But lo and behold! It appears NCAA investigators did in fact prove capable of busting someone — specifically Partridge, who Yahoo reported is not believed to have had prior knowledge of Stalions’ scheme but later attempted to destroy computer files documenting it. Without yet knowing what else the NCAA might still uncover, one thing is clear. Harbaugh’s game-day suspension was a wrist slap compared to some alternatives Petitti would now be fully justified in imposing — had the conference not agreed Thursday, when Michigan dropped its case, to close the investigation.
The primary reason Petitti got involved rather than waiting on the NCAA was that Stalions was buying tickets as recently as the Oct. 21 Penn State-Ohio State game. In his formal notice to Manuel last week announcing Harbaugh’s suspension, Petitti wrote, in part, “Enforcing the Sportsmanship Policy with appropriate discipline this season in light of the University’s established violations this season is thus of the utmost importance to protect the reputation of the Conference and its member institutions and to ensure that our competitions on the field are honorable and fair.”
Though fully admitting the league had “not yet received any information indicating that Head Football Coach Harbaugh was aware of the impermissible (scheme),” it chose the punishment it did because “it preserves the ability of the University’s football student-athletes to continue competing.”
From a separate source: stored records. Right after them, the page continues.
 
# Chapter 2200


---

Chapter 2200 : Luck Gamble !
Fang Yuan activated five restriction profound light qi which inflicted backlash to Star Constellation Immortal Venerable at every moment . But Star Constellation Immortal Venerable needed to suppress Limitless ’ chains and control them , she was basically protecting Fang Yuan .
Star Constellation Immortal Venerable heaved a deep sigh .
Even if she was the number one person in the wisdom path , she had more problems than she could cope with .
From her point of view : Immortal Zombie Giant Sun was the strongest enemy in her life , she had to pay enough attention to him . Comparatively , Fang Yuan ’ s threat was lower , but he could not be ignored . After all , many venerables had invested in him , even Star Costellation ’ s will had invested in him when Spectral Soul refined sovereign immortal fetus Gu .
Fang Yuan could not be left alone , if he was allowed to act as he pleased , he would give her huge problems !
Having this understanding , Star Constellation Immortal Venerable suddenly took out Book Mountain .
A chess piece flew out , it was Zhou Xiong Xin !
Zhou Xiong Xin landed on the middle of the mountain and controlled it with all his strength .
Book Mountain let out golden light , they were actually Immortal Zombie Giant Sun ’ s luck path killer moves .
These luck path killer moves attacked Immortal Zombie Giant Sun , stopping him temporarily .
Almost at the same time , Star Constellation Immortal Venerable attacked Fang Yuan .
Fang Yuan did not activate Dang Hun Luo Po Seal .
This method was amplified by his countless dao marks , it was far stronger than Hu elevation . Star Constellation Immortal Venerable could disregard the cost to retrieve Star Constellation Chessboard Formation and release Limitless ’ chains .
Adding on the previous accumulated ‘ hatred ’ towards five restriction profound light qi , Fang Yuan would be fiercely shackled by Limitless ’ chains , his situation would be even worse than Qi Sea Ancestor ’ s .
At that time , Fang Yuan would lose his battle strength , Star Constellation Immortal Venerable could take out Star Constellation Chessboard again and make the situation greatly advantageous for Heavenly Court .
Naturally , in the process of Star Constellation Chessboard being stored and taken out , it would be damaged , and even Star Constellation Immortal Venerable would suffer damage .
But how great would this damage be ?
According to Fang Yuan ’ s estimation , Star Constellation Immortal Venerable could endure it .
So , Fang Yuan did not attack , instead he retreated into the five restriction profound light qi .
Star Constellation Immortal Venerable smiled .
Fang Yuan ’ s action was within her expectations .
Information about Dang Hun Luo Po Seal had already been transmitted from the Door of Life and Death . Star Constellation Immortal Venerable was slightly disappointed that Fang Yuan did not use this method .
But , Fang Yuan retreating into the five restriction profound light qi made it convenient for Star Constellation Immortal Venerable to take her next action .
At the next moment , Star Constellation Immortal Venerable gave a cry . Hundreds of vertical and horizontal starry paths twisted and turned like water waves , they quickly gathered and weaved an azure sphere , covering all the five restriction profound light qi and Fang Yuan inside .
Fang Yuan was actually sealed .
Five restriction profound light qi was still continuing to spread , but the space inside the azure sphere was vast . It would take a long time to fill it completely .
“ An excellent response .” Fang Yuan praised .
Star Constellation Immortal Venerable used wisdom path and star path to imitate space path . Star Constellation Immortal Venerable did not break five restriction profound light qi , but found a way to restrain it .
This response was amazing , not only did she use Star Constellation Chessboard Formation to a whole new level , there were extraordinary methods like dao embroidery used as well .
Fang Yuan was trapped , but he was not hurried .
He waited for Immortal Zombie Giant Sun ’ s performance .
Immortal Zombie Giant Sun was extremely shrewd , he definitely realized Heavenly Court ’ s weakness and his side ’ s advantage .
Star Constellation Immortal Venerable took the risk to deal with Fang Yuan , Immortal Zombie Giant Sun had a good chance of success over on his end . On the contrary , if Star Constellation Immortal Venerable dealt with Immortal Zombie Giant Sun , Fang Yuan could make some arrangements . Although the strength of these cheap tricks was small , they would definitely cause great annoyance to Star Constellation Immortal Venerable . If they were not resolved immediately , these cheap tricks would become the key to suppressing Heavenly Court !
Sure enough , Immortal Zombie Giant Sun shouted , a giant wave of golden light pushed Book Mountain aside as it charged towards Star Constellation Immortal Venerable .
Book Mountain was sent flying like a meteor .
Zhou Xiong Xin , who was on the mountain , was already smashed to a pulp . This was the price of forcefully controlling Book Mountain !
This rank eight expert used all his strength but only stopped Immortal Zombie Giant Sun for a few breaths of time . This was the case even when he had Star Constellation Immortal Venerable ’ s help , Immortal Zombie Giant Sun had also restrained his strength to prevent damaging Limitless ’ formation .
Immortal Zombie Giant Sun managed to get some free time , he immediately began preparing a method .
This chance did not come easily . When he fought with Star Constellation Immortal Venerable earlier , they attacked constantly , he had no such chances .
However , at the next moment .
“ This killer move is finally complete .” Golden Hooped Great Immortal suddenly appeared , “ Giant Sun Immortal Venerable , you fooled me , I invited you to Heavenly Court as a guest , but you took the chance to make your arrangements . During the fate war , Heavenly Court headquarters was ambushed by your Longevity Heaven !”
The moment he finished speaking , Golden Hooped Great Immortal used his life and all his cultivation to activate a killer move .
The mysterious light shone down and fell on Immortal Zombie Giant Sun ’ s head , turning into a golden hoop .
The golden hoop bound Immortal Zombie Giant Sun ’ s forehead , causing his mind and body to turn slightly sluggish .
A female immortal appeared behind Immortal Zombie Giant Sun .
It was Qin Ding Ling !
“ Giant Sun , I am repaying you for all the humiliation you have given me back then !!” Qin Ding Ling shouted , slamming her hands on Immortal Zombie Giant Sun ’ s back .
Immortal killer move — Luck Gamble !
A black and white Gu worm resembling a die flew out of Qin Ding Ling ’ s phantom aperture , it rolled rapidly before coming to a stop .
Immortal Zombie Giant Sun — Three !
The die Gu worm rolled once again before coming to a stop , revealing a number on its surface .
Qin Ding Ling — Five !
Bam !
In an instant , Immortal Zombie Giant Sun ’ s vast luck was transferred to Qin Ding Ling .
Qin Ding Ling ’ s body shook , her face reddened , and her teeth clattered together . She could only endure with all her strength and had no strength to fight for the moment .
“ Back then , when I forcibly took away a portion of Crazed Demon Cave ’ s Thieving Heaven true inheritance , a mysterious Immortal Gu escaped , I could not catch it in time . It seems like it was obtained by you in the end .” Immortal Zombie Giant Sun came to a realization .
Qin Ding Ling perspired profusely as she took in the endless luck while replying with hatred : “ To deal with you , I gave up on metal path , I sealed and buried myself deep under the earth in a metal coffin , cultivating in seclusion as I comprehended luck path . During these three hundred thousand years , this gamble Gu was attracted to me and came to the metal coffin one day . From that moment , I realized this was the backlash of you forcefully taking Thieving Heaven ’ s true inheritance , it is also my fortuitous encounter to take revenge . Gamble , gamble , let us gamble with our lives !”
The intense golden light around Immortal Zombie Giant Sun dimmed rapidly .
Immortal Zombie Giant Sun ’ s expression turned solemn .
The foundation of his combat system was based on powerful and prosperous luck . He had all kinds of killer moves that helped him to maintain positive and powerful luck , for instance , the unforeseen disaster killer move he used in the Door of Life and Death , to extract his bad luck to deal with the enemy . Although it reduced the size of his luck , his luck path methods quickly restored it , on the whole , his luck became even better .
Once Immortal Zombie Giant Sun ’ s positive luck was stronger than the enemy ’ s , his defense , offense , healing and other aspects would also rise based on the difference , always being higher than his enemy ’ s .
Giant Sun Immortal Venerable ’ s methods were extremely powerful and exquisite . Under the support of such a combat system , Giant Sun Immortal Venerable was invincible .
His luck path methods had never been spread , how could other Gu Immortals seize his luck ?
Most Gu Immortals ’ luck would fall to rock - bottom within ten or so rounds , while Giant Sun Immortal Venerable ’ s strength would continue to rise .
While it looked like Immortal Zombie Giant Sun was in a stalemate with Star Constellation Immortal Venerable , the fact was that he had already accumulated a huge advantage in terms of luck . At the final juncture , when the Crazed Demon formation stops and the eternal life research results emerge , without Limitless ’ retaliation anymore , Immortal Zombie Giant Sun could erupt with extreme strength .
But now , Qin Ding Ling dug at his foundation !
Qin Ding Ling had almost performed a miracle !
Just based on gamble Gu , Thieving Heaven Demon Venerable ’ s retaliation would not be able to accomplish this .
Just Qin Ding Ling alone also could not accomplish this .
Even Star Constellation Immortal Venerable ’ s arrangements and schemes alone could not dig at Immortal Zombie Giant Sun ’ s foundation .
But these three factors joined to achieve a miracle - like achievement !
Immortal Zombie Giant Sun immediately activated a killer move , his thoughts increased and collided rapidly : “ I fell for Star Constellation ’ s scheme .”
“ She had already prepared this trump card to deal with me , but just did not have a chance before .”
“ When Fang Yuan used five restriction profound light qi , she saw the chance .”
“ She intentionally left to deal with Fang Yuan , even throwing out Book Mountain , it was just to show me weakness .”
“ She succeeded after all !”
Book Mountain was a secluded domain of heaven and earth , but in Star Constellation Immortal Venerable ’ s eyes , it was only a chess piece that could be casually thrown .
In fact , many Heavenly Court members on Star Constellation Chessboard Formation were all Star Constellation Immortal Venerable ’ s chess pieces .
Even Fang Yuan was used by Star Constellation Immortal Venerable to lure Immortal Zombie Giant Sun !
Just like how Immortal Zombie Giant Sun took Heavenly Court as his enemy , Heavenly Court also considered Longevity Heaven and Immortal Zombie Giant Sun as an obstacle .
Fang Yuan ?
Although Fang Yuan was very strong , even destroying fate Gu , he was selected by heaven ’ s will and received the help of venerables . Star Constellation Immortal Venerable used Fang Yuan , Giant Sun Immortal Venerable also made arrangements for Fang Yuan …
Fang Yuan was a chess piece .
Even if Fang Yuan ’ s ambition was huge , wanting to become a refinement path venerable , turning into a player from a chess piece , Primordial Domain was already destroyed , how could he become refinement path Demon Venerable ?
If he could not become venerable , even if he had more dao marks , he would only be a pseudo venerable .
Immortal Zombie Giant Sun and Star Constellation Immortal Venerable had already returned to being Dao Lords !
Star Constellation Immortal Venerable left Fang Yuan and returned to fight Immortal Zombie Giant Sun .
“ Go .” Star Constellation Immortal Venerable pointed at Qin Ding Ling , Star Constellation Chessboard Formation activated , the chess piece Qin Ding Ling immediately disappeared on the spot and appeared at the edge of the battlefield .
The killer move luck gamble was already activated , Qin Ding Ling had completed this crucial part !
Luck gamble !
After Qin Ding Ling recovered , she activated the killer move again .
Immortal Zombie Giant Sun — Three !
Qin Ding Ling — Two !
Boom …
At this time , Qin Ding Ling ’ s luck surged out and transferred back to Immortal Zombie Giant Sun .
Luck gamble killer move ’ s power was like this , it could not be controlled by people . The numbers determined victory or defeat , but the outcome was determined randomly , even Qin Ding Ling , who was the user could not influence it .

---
And so, he refrained from invoking a more impactful punishment, like Michigan having to forfeit games and/or be rendered ineligible for the conference championship game. But the NCAA may already have enough evidence to impose something harsher — albeit not for another or year or two, after its laborious infractions process plays out.
Harbaugh may not have specifically known about Stalions’ actions, but it was only two months ago, after returning from his first three-game suspension, that he pledged the program would become a “gold standard” for rules compliance. That, like a lot of things coming out of Michigan Men’s mouths lately, now seems laughable. If anything, Michigan has become the sport’s most renegade program.
Among the headlines surrounding the Wolverines over the last year: The NCAA’s original investigation into impermissible recruiting during the 2020-21 COVID-19 dead period; co-offensive coordinator Matt Weiss’ January dismissal over alleged computer-access crimes for which the FBI is now investigating; Harbaugh hiring as an assistant recruiting director Shemy Schembechler, son of Bo, only to fire him three days later after Internet sleuths uncovered a trove of racist comments he had “liked” on Twitter; and now … all of this.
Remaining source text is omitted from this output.